> YOUR TASK
Report every line of the entries that contains the word "dcow".

> Data items
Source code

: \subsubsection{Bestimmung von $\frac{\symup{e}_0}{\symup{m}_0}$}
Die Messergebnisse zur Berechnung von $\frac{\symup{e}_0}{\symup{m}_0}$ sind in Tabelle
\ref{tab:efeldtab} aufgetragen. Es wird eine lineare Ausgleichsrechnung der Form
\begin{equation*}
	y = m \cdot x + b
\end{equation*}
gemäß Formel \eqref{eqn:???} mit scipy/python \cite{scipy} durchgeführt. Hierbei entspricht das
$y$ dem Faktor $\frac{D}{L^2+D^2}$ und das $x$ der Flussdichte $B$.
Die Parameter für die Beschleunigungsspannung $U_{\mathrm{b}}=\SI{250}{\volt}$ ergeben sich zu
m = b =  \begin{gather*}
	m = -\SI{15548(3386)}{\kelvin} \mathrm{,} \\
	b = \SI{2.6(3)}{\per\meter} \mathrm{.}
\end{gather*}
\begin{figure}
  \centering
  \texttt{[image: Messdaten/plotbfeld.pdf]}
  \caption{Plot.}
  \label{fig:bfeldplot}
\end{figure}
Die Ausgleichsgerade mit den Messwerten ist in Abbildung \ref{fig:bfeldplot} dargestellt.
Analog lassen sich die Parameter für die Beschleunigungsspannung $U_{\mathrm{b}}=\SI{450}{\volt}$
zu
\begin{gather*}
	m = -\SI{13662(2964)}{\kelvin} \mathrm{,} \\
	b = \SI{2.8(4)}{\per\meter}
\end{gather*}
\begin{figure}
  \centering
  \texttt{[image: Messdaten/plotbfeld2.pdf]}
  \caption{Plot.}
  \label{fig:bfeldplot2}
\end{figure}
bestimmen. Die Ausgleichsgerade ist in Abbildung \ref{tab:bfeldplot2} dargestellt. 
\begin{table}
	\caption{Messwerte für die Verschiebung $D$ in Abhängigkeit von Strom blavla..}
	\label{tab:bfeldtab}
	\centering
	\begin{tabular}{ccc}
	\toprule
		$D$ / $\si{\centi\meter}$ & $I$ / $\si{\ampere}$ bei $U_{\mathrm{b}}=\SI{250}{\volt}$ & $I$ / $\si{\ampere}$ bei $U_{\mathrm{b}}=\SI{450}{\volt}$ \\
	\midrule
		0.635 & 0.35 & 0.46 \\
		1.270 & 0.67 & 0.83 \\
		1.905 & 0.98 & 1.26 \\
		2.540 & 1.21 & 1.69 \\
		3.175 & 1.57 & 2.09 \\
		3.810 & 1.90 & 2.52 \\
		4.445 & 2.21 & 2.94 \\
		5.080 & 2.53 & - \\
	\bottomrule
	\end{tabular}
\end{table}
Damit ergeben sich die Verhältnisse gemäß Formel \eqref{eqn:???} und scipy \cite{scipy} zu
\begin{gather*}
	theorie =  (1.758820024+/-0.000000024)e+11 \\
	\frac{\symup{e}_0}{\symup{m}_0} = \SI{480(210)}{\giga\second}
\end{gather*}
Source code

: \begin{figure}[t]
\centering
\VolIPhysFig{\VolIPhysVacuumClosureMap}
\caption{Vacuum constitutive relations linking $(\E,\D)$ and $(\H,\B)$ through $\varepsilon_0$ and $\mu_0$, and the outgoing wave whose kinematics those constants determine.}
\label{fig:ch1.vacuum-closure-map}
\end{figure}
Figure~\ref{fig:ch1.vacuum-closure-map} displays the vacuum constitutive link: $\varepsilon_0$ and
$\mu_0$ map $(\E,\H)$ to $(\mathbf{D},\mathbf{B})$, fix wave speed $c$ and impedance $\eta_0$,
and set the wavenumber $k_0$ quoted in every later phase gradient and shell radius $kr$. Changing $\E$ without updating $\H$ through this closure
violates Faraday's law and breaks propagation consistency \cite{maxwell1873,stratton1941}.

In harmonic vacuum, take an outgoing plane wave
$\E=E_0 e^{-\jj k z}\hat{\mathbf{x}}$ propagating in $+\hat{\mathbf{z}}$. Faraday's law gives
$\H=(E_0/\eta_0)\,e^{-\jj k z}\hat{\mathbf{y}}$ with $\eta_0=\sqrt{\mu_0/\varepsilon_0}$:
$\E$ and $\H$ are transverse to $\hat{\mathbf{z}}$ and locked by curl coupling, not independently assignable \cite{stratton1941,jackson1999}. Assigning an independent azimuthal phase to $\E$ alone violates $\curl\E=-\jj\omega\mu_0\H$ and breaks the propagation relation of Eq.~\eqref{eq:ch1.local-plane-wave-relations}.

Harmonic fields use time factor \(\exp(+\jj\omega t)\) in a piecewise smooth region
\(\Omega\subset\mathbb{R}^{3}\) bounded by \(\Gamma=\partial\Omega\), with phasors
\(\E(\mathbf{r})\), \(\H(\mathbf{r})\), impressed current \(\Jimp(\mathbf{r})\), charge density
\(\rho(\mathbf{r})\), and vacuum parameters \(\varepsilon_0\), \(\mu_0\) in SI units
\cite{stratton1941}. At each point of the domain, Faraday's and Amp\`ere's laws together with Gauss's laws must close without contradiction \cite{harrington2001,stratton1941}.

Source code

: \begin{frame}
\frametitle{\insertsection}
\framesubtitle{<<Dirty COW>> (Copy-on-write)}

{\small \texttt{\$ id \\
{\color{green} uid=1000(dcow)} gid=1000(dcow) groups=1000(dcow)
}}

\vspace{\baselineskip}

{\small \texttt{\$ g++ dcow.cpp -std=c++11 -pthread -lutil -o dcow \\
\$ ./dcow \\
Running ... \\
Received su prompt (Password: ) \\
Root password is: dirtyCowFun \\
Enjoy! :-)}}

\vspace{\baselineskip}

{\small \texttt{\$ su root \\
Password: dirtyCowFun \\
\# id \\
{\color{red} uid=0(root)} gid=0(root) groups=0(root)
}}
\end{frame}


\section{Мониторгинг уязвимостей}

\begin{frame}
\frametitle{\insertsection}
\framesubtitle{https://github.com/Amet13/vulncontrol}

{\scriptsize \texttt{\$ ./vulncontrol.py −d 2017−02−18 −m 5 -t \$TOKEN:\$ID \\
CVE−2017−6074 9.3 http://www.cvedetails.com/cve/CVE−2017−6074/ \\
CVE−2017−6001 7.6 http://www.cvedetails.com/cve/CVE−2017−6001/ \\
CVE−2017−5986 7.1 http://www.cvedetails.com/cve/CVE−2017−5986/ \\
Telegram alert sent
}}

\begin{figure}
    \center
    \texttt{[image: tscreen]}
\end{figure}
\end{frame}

> SOLUTION
{\color{green} uid=1000(dcow)} gid=1000(dcow) groups=1000(dcow)
{\small \texttt{\$ g++ dcow.cpp -std=c++11 -pthread -lutil -o dcow \\
\$ ./dcow \\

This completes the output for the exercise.